I came across this from 2016. But, I think it has meaning and is relevant today.


Just saw this quote: ‘Perhaps strength doesn’t reside in never having been broken, but in the courage to grow strong in the broken places’

It brings to mind hearing that doctors can look at an xray and see where someone has broken a limb previously – because the tissue around it is strengthened. Which is why one never breaks a leg in the same place (they say).

It seems to be counter intuitive, that, we should be the weakest where we’ve been broken, but I guess I see how it’s possible. When something is broken, so much more is needed to heal that break, than is needed to just continue as if it’s never been broken. It brings to mind what someone was once saying, that she’s really secure in an area of her life that she had to create the knowledge and ability from ground up.

For example, someone who has always believed that they’re special, if someone contests that, they can change their belief, however if someone never believed it and taught it to themselves, that they’re intrinsically worthy, if someone contests that, it’ll make no difference to them.

Which is also the same as what R’ Tatz was saying, he explained the passuk that said that in the place a baal teshuva, someone who has repented, stands, someone who has never sinned or returned can’t reach, he explains that it has to be so for this person is stronger and won’t trip up where they’ve previously stumbled.

Growing strong where you’re broken. Seems like an impossibility. But really, it’s not impossible. Impossible says I’m possible.

Can I believe that? No, not yet. But one day I can.


Love, light and glitter

42 thoughts on “Is it better to break and heal or never break?

  1. Powerful – can I share this with my student?
    I believe it is better to have been broken and healed, until it actually happens and I need to do the healing πŸ˜‰ Afterwards though, it’s worth it.
    Love the intrinsic worth vs people telling you you’re awesome part, so true.

    Liked by 2 people

    1. Sure
      That made me laugh. It’s why I think it’s better to be less intense whereas those who are okay with it love the intensity….
      Love, light and glitter

      Liked by 1 person

  2. Great question, Eliza. How is it you come up with so much for deep conversations, and even deeper thought?

    As far as worth endowed v. worth self-generated is concerned, I agree growing your own makes what others say nearly irrelevant. What if one reinforces the other, though?

    In your case specifically, Eliza, your posts generate discussion and earn praise. At the same time, you wouldn’t venture forth if somewhere, deep-down, you weren’t confident people are interested in what you have to say.

    Keep encouraging our thoughts, Eliza, and we’ll return the favor. Quite a system we have here, no?

    Liked by 2 people

    1. Hmm. I’d share even if I thought others weren’t interested because I’m sharing for myself. I think!!!!

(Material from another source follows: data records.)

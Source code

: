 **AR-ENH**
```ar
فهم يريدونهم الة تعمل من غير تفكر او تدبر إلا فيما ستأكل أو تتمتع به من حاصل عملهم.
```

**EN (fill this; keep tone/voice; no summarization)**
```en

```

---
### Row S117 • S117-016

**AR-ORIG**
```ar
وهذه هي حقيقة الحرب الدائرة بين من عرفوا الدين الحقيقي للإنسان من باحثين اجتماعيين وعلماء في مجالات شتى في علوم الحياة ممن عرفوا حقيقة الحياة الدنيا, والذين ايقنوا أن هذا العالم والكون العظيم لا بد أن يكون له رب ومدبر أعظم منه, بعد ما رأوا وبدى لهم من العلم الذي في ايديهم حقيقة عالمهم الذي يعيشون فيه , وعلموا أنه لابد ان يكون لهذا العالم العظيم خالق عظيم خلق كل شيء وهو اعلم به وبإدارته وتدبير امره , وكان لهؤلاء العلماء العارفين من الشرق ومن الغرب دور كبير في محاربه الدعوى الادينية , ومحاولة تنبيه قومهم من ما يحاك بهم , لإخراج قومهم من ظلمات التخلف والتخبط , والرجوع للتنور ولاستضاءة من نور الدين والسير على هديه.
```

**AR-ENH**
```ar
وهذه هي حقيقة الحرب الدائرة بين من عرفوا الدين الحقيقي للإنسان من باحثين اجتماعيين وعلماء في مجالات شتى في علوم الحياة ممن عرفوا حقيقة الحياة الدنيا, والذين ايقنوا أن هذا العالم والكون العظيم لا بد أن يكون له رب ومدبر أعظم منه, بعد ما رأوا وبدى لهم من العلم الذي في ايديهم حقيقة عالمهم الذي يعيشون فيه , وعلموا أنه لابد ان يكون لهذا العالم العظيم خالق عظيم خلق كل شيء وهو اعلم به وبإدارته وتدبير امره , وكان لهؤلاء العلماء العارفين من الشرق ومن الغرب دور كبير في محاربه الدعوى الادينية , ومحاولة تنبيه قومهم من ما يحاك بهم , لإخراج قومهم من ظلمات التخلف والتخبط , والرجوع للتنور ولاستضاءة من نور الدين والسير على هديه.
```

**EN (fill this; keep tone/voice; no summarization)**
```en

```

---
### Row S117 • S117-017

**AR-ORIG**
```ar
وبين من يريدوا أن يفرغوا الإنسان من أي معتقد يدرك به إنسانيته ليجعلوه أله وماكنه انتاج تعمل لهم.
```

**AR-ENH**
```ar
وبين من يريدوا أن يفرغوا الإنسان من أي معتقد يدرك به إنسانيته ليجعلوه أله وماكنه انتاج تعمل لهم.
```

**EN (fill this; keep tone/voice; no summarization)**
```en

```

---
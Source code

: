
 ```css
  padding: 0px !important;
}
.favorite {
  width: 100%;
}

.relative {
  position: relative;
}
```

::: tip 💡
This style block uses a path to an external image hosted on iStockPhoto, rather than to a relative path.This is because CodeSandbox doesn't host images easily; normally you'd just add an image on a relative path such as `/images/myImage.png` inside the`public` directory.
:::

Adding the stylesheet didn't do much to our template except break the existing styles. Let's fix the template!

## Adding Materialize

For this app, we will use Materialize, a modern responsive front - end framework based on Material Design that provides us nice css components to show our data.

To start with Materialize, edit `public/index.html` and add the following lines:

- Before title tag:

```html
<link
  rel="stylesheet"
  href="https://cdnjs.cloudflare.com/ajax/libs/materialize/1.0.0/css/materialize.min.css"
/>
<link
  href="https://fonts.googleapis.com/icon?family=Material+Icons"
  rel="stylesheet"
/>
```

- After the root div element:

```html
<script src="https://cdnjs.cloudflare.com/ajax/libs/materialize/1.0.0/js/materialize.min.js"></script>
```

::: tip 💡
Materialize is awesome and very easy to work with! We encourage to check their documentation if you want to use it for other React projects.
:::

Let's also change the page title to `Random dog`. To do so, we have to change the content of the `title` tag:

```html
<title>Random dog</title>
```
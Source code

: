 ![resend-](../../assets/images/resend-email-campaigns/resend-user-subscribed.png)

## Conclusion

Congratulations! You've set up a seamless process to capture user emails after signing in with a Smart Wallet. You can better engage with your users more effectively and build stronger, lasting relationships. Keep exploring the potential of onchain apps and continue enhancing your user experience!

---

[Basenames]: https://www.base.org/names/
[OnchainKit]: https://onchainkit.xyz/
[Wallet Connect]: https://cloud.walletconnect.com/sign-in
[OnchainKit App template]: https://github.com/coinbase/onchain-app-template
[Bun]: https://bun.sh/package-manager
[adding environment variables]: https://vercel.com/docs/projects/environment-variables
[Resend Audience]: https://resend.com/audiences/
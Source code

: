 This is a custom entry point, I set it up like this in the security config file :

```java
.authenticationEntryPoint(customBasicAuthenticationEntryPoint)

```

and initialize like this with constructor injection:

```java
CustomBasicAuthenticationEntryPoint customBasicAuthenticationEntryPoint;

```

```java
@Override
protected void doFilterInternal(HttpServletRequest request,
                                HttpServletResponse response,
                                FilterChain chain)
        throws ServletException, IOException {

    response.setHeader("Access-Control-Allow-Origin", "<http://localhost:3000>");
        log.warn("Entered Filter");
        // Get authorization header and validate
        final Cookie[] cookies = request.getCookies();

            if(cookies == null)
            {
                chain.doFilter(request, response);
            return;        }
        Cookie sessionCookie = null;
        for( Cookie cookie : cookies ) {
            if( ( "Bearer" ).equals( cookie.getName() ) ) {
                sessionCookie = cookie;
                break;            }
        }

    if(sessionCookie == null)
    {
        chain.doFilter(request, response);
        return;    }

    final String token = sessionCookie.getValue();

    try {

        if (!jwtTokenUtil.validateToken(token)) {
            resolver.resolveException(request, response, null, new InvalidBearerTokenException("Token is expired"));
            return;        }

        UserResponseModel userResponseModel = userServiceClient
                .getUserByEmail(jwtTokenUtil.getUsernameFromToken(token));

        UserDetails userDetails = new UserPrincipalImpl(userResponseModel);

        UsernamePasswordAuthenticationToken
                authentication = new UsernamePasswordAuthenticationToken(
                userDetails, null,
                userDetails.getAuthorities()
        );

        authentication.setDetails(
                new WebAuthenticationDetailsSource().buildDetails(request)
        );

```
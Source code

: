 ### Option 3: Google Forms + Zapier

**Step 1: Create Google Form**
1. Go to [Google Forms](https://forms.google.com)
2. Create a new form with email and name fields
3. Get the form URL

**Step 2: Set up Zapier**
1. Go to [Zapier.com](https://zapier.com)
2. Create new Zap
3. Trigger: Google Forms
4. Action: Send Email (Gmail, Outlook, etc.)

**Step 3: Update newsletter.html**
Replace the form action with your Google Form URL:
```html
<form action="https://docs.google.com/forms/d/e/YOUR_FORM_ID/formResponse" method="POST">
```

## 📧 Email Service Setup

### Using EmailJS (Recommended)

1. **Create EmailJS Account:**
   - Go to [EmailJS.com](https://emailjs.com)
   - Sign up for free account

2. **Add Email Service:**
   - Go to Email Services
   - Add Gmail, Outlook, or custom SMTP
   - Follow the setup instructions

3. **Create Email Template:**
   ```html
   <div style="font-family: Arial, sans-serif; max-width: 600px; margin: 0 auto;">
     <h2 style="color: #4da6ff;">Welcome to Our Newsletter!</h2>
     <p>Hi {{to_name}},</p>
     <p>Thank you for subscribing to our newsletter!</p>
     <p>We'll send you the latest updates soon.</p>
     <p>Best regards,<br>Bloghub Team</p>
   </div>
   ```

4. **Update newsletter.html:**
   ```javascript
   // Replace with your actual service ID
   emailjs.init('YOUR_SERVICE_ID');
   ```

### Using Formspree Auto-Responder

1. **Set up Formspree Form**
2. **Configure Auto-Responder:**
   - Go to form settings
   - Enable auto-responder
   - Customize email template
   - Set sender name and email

      When external reinforces the internal it’s really tough. That’s why the internal is what has to change. Learning that was a game changer for me. That no one can give me a sense of safety. No one can make me feel enough. No reassurance can help. The external can only help when it’s being poured into a cup that can hold it. I’d say I’ll write a post on this but I’m in the middle of writing 3 different posts. If I don’t finish writing it when I start writing it, it doesn’t happen. Maybe I’ll start anyways.

      I’m wearing a dolphin tshirt now

      Can I see pictures of your garden? I wonder how it looks before and after you pick….

      Love, light and glitter

      Liked by 1 person

      1. Sure, Eliza, self-expression is what motivates you to start, but hoping someone else sees it adds effervescence, no? We’re social creatures and we crave interacting with others.

        Besides, that’s neither here nor there. You’ve far too much talent not to have attracted crowds. Seriously, look at all of this.

        By the way, my whole “reinforcement” point can be taken in the manner you did, but I was thinking more of a double-positive. That is, you have confidence sufficient to release your thoughts, we find them, and return our acclaim. This is how “win-win” and a nice upward spiral start.

        As for the garden, I appreciate your interest, and advise to to stay tuned. When the recipe calls for it, a picture of the original source may be in order. After all, I must keep generating traffic for my blog, too!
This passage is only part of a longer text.